L'objectif de SkyBridge n'est pas de devenir un
concurrent des opérateurs existants. Au
contraire, notre stratégie, c'est d'offrir une
solution qui permette de proposer de nouveaux services
à de nouveaux clients, et il est important pour nous
de bâtir en amont des partenariats avec des
opérateurs.
Nous avons annoncé fin juin un accord de principe
avec l'opérateur australien Telstra, et nous sommes
en discussions très actives avec d'autres
opérateurs et ISP qui deviendront à la fois
des investisseurs et des partenaires commerciaux.

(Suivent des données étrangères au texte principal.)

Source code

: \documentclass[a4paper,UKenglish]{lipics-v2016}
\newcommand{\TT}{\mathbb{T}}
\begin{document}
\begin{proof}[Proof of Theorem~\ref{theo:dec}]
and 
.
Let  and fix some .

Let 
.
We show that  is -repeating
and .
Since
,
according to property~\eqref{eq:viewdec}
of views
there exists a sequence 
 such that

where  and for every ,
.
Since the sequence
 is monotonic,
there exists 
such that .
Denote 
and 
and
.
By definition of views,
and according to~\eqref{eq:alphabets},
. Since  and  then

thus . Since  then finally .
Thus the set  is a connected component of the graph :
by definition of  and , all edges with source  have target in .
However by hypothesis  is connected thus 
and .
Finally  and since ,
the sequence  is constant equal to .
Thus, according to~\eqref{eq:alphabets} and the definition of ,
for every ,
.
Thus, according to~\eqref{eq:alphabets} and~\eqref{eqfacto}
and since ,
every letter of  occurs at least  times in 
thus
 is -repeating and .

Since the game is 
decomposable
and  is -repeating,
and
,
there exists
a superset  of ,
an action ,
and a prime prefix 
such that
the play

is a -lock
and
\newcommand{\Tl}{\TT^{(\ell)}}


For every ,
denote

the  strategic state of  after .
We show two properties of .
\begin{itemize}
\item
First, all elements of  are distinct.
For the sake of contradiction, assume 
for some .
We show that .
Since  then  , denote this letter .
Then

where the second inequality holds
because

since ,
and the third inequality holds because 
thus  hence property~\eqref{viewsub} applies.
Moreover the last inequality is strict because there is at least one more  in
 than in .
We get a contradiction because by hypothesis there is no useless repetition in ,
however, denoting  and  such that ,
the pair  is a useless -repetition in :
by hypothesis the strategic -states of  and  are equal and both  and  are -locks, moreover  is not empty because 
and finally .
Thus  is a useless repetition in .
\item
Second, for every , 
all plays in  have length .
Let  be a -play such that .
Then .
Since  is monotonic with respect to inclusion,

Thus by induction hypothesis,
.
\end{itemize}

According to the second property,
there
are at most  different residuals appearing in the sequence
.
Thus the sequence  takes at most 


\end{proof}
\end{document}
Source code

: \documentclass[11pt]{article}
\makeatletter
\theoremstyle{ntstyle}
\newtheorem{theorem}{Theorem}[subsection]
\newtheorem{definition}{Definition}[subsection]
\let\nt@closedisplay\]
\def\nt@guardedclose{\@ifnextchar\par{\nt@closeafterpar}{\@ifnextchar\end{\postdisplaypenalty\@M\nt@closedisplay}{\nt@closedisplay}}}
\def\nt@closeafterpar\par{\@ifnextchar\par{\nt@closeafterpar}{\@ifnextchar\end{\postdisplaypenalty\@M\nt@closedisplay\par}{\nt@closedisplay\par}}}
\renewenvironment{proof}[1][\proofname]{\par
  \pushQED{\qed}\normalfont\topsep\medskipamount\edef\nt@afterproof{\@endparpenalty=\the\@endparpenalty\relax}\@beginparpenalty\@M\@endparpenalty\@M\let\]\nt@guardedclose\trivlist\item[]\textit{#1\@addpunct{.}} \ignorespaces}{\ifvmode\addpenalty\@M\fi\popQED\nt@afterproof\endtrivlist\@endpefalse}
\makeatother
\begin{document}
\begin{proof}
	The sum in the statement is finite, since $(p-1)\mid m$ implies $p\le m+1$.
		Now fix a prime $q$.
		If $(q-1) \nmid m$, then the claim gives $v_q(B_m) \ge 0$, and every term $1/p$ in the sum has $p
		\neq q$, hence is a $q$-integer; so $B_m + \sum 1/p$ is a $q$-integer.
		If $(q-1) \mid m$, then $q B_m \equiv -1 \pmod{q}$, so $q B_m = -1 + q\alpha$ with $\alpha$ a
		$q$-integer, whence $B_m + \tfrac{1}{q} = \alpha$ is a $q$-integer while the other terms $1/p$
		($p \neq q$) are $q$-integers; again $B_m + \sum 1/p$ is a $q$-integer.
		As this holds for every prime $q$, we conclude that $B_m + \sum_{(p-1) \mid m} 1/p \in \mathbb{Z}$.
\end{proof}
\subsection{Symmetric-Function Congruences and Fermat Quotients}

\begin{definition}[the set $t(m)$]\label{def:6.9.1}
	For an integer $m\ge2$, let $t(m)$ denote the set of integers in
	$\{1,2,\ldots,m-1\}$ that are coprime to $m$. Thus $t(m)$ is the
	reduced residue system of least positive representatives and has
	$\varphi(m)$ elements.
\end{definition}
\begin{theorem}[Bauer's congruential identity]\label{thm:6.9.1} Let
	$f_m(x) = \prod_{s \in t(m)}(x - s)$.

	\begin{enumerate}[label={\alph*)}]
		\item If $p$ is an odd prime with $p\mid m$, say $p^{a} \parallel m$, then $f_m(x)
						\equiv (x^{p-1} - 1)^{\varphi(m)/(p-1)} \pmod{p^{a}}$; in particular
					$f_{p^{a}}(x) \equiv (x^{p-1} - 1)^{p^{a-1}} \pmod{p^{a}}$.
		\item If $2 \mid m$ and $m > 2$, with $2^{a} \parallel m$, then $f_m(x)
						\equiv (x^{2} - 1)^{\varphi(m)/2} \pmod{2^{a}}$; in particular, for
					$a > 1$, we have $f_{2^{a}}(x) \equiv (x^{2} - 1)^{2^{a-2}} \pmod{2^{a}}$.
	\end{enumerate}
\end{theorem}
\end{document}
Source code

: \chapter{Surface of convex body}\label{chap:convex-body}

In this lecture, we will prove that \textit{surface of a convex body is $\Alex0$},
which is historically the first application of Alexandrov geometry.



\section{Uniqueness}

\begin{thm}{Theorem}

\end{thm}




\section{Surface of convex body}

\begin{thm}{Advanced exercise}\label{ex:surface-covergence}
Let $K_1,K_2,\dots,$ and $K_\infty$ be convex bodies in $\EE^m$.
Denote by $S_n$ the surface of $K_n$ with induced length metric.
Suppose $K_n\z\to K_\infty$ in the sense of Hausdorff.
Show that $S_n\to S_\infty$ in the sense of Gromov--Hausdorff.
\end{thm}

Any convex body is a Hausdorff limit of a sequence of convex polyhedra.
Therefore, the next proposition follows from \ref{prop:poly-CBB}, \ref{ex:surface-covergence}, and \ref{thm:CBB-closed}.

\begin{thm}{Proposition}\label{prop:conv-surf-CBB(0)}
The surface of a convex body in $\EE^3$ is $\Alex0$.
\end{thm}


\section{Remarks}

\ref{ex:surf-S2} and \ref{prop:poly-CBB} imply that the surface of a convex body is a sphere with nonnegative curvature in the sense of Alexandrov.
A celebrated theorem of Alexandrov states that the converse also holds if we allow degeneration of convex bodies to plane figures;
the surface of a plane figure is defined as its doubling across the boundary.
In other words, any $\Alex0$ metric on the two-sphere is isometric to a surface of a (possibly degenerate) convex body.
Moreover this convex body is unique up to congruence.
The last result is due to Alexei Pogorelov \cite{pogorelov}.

SkyBridge ne prévoit pas en effet de fournir des
services en direct aux utilisateurs finaux. Le bon
positionnement du satellite n'est pas de faire concurrence
aux réseaux terrestres longue distance en fibre
optique, mais plutôt de se positionner sur la fonction
de raccordement de l'utilisateur final
Dans les zones denses, il est certain qu'il y aura abondance
de solutions terrestres, mais dans les zones moins denses,
le satellite est plus compétitif que les solutions
terrestres. L'objectif d'un système comme SkyBridge
n'est pas de raccorder un nombre d'utilisateurs voisin de
celui des réseaux terrestres. Nous visons 20
millions d'utilisateurs professionnels et
résidentiels au niveau mondial, et nous
prévoyons de générer un revenu annuel
de plus de 5 milliards de dollars lorsque le système
sera pleinement opérationnel, soit environ cinq ans
après la mise en service. Le seuil de
rentabilité du système, incluant le
remboursement des investissements, sera atteint environ
trois ans après la mise en service.
Où en sont actuellement
l'état de financement du projet et le calendrier de
mise en oeuvre de SkyBridge ?
Le budget définitif du projet, basé sur les
propositions des industriels, est de 4,8 milliards de
dollars. Nous prévoyons, par ailleurs, pour le
déploiement complet des stations au sol et la
fabrication des terminaux, un budget complémentaire
de l'ordre de 1,5 milliard de dollars. Nous avons d'ores et
déjà sécurisé plus de 1 milliard
de dollars, à la fois en fonds propres et en
crédits fournisseurs, mais l'essentiel de cet
investissement, qui sera progressif, interviendra au moment
où nous aurons commencé à
générer des revenus, soit avant même que
la constellation ne soit complètement
déployée. Nous démarrerons en effet la
fourniture du service avec 40 satellites en orbite
dès 2002, ce qui est suffisant pour assurer la
couverture des zones tempérées où se
trouve le marché le plus important. Lorsque, en 2003,
la constellation sera complète, avec 80 satellites,
nous pourrons passer à une couverture mondiale et
augmenter la capacité sur les zones
déjà couvertes.
La concurrence avec les autres
projets multimédias risque d'être rude.
Où se fera la différence ?
Il existe en fait deux catégories de projets
multimédias : les constellations en orbite basse,
comme SkyBridge et Teledesic, et les systèmes
géostationnaires. Nous considérons qu'il y
aura une très forte
complémentarité entre les deux
approches.
Les systèmes en orbite basse sont principalement des
systèmes de télécommunications point
à point, bidirectionnels, très interactifs et
particulièrement bien adaptés à offrir
des services temps réel à haut débit
aux utilisateurs.
SkyBridge est plus proche d'un « ADSL dans le
ciel » que des systèmes
géostationnaires qui partent de leur positionnement
dans le domaine de la diffusion directe de programmes de
télévision, pour ensuite aller vers des
services asymétriques à haut débit vers
les utilisateurs, et des voies de retour à plus bas
débit.
(*) Présidente de SkyBridge.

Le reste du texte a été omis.